Document images with source code
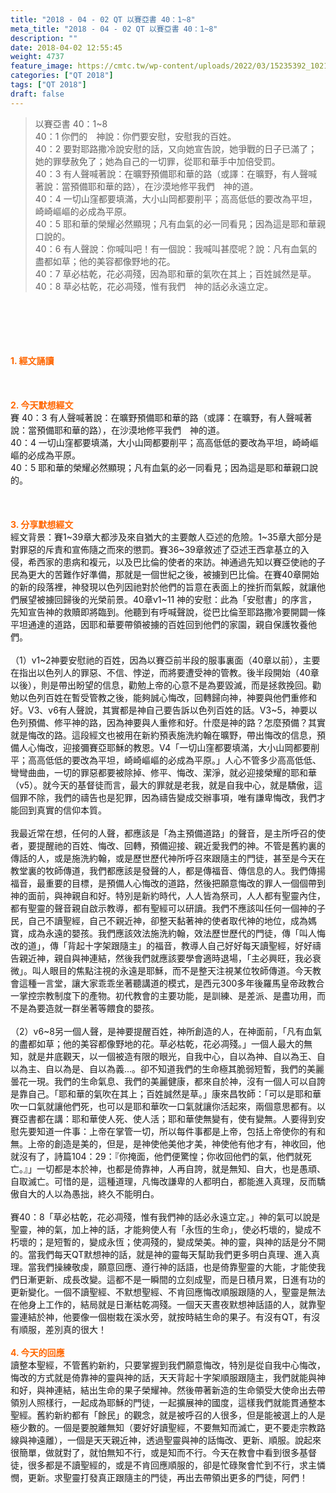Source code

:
 ```yaml
---
title: "2018 - 04 - 02 QT 以賽亞書 40：1~8"
meta_title: "2018 - 04 - 02 QT 以賽亞書 40：1~8"
description: ""
date: 2018-04-02 12:55:45
weight: 4737
feature_image: https://cmtc.tw/wp-content/uploads/2022/03/15235392_10211799862337740_180693556567566654_o-1.webp
categories: ["QT 2018"]
tags: ["QT 2018"]
draft: false
---
```


<blockquote>以賽亞書 40：1~8<br />
40：1 你們的　神說：你們要安慰，安慰我的百姓。<br />
40：2 要對耶路撒冷說安慰的話，又向她宣告說，她爭戰的日子已滿了；她的罪孽赦免了；她為自己的一切罪，從耶和華手中加倍受罰。<br />
40：3 有人聲喊著說：在曠野預備耶和華的路（或譯：在曠野，有人聲喊著說：當預備耶和華的路），在沙漠地修平我們　神的道。<br />
40：4 一切山窪都要填滿，大小山岡都要削平；高高低低的要改為平坦，崎崎嶇嶇的必成為平原。<br />
40：5 耶和華的榮耀必然顯現；凡有血氣的必一同看見；因為這是耶和華親口說的。<br />
40：6 有人聲說：你喊叫吧！有一個說：我喊叫甚麼呢？說：凡有血氣的盡都如草；他的美容都像野地的花。<br />
40：7 草必枯乾，花必凋殘，因為耶和華的氣吹在其上；百姓誠然是草。<br />
40：8 草必枯乾，花必凋殘，惟有我們　神的話必永遠立定。</blockquote><br />
&nbsp;<br />
<br />
&nbsp;<br />
<br />
<span style="color: #ff6600;"><strong>1. </strong><strong>經文誦讀</strong></span><br />
<br />
<span style="color: #ff6600;"><strong> </strong></span><br />
<br />
<span style="color: #ff6600;"><strong>2. 今天默想</strong><strong>經文<br />
</strong></span>賽 40：3 有人聲喊著說：在曠野預備耶和華的路（或譯：在曠野，有人聲喊著說：當預備耶和華的路），在沙漠地修平我們　神的道。<br />
40：4 一切山窪都要填滿，大小山岡都要削平；高高低低的要改為平坦，崎崎嶇嶇的必成為平原。<br />
40：5 耶和華的榮耀必然顯現；凡有血氣的必一同看見；因為這是耶和華親口說的。<br />
<br />
&nbsp;<br />
<br />
<span style="color: #ff6600;"><strong>3. 分享默想經文<br />
</strong></span>經文背景：賽1~39章大都涉及來自猶大的主要敵人亞述的危險。1~35章大部分是對罪惡的斥責和宣佈隨之而來的懲罰。賽36~39章敘述了亞述王西拿基立的入侵，希西家的患病和複元，以及巴比倫的使者的來訪。神通過先知以賽亞使祂的子民為更大的苦難作好準備，那就是一個世紀之後，被擄到巴比倫。在賽40章開始的新的段落裡，神發現以色列因祂對於他們的旨意在表面上的挫折而氣餒，就讓他們展望被擄回歸後的光榮前景。40章v1~11 神的安慰：此為「安慰書」的序言，先知宣告神的救贖即將臨到。他聽到有呼喊聲說，從巴比倫至耶路撒冷要開闢一條平坦通達的道路，因耶和華要帶領被擄的百姓回到他們的家園，親自保護牧養他們。<br />
<br />
（1）v1~2神要安慰祂的百姓，因為以賽亞前半段的服事裏面（40章以前），主要在指出以色列人的罪惡、不信、悖逆，而將要遭受神的管教。後半段開始（40章以後），則是帶出盼望的信息，勸勉上帝的心意不是為要毀滅，而是拯救挽回。勸勉以色列百姓在暫受管教之後，能夠誠心悔改，回轉歸向神，神要與他們重修和好。V3、v6有人聲說，其實都是神自己要告訴以色列百姓的話。V3~5，神要以色列預備、修平神的路，因為神要與人重修和好。什麼是神的路？怎麼預備？其實就是悔改的路。這段經文也被用在新約預表施洗約翰在曠野，帶出悔改的信息，預備人心悔改，迎接彌賽亞耶穌的教恩。V4「一切山窪都要填滿，大小山岡都要削平；高高低低的要改為平坦，崎崎嶇嶇的必成為平原。」人心不管多少高高低低、彎彎曲曲，一切的罪惡都要被除掉、修平、悔改、潔淨，就必迎接榮耀的耶和華（v5）。就今天的基督徒而言，最大的罪就是老我，就是自我中心，就是驕傲，這個罪不除，我們的禱告也是犯罪，因為禱告變成交辦事項，唯有謙卑悔改，我們才能回到真實的信仰本質。<br />
<br />
我最近常在想，任何的人聲，都應該是「為主預備道路」的聲音，是主所呼召的使者，要提醒祂的百姓、悔改、回轉，預備迎接、親近愛我們的神。不管是舊約裏的傳話的人，或是施洗約翰，或是歷世歷代神所呼召來跟隨主的門徒，甚至是今天在教堂裏的牧師傳道，我們都應該是發聲的人，都是傳福音、傳信息的人。我們傳揚福音，最重要的目標，是預備人心悔改的道路，然後把願意悔改的罪人一個個帶到神的面前，與神親自和好。特別是新約時代，人人皆為祭司，人人都有聖靈內住，都有聖靈的聲音親自啟示教導，都有聖經可以研讀。我們不應該叫任何一個神的子民，自己不讀聖經，自己不親近神，卻整天黏著神的使者取代神的地位，成為媽寶，成為永遠的嬰孩。我們應該效法施洗約翰，效法歷世歷代的門徒，傳「叫人悔改的道」，傳「背起十字架跟隨主」的福音，教導人自己好好每天讀聖經，好好禱告親近神，親自與神連結，然後我們就應該要學會適時退場，「主必興旺，我必衰微」。叫人眼目的焦點注視的永遠是耶穌，而不是整天注視某位牧師傳道。今天教會這種一言堂，讓大家乖乖坐著聽講道的模式，是西元300多年後羅馬皇帝政教合一掌控宗教制度下的產物。初代教會的主要功能，是訓練、是差派、是盡功用，而不是為要造就一群坐著等餵食的嬰孩。<br />
<br />
（2）v6~8另一個人聲，是神要提醒百姓，神所創造的人，在神面前，「凡有血氣的盡都如草；他的美容都像野地的花。草必枯乾，花必凋殘。」一個人最大的無知，就是井底觀天，以一個被造有限的眼光，自我中心，自以為神、自以為王、自以為主、自以為是、自以為義…。卻不知道我們的生命極其脆弱短暫，我們的美麗曇花一現。我們的生命氣息、我們的美麗健康，都來自於神，沒有一個人可以自誇是靠自己。「耶和華的氣吹在其上；百姓誠然是草。」康來昌牧師：「可以是耶和華吹一口氣就讓他們死，也可以是耶和華吹一口氣就讓你活起來，兩個意思都有。以賽亞書都在講：耶和華使人死、使人活；耶和華使無變有，使有變無。人要得到安慰先要知道一件事：上帝在掌管一切，所以每件事都是上帝，包括上帝使你的有和無。上帝的創造是美的，但是，是神使他美他才美，神使他有他才有，神收回，他就沒有了，詩篇104：29：『你掩面，他們便驚惶；你收回他們的氣，他們就死亡。』」一切都是本於神，也都是倚靠神，人再自誇，就是無知、自大，也是愚頑、自取滅亡。可惜的是，這種道理，凡悔改謙卑的人都明白，都能進入真理，反而驕傲自大的人以為愚拙，終久不能明白。<br />
<br />
賽40：8「草必枯乾，花必凋殘，惟有我們神的話必永遠立定。」神的氣可以說是聖靈，神的氣，加上神的話，才能夠使人有「永恆的生命」，使必朽壞的，變成不朽壞的；是短暫的，變成永恆；使凋殘的，變成榮美。神的靈，與神的話是分不開的。當我們每天QT默想神的話，就是神的靈每天幫助我們更多明白真理、進入真理。當我們操練敬虔，願意回應、遵行神的話語，也是倚靠聖靈的大能，才能使我們日漸更新、成長改變。這都不是一瞬間的立刻成聖，而是日積月累，日進有功的更新變化。一個不讀聖經、不默想聖經、不肯回應悔改順服跟隨的人，聖靈是無法在他身上工作的，結局就是日漸枯乾凋殘。一個天天晝夜默想神話語的人，就靠聖靈連結於神，他要像一個樹栽在溪水旁，就按時結生命的果子。有沒有QT，有沒有順服，差別真的很大！<br />
<br />
<span style="color: #ff6600;"><strong>4. 今天的回應<br />
</strong></span>讀整本聖經，不管舊約新約，只要掌握到我們願意悔改，特別是從自我中心悔改，悔改的方式就是倚靠神的靈與神的話，天天背起十字架順服跟隨主，我們就能與神和好，與神連結，結出生命的果子榮耀神。然後帶著新造的生命領受大使命出去帶領別人照樣行，一起成為耶穌的門徒，一起擴展神的國度，這樣我們就能貫通整本聖經。舊約新約都有「餘民」的觀念，就是被呼召的人很多，但是能被選上的人是極少數的。一個是要脫離無知（要好好讀聖經，不要無知而滅亡，更不要走宗教路線與神遠離），一個是天天親近神，透過聖靈與神的話悔改、更新、順服。說起來很簡單，做就對了，就怕無知不行，或是知而不行。今天在教會中看到很多基督徒，很多都是不讀聖經的，或是不肯回應順服的，卻是忙碌聚會忙到不行，求主憐憫，更新。求聖靈打發真正跟隨主的門徒，再出去帶領出更多的門徒，阿們！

- _The problem_
Only lines that hold the string "color" belong in the answer, so copy every one of them from the records.

- _Solution_
<span style="color: #ff6600;"><strong>1. </strong><strong>經文誦讀</strong></span><br />
<span style="color: #ff6600;"><strong> </strong></span><br />
<span style="color: #ff6600;"><strong>2. 今天默想</strong><strong>經文<br />
<span style="color: #ff6600;"><strong>3. 分享默想經文<br />
<span style="color: #ff6600;"><strong>4. 今天的回應<br />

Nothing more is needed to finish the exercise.